> [What is expected]
Go through the entries below and copy each line containing the word "that".

[[ Data extract, beginning ]]

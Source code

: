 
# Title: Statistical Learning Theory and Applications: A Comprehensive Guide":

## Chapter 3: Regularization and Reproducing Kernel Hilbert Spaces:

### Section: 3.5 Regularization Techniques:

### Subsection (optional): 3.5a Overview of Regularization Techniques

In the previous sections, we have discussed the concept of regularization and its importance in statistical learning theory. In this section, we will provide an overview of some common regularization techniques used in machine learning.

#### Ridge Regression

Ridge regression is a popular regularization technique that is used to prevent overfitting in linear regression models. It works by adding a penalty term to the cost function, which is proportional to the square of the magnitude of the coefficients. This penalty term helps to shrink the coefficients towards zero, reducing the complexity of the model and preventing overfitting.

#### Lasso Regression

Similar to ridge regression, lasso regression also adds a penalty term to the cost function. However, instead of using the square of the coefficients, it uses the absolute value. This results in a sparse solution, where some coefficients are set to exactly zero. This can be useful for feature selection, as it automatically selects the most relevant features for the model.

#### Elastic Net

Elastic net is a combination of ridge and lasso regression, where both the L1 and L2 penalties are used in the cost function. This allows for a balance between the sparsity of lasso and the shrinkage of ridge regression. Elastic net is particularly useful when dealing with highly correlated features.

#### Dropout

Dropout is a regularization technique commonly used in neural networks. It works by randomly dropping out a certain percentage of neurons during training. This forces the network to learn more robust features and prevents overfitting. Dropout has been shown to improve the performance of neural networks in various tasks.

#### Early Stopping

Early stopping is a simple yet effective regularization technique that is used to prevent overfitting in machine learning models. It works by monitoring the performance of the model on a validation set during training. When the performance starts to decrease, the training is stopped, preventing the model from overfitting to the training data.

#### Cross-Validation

[[ Data extract, end ]]

> [Written answer]
Ridge regression is a popular regularization technique that is used to prevent overfitting in linear regression models. It works by adding a penalty term to the cost function, which is proportional to the square of the magnitude of the coefficients. This penalty term helps to shrink the coefficients towards zero, reducing the complexity of the model and preventing overfitting.
Early stopping is a simple yet effective regularization technique that is used to prevent overfitting in machine learning models. It works by monitoring the performance of the model on a validation set during training. When the performance starts to decrease, the training is stopped, preventing the model from overfitting to the training data.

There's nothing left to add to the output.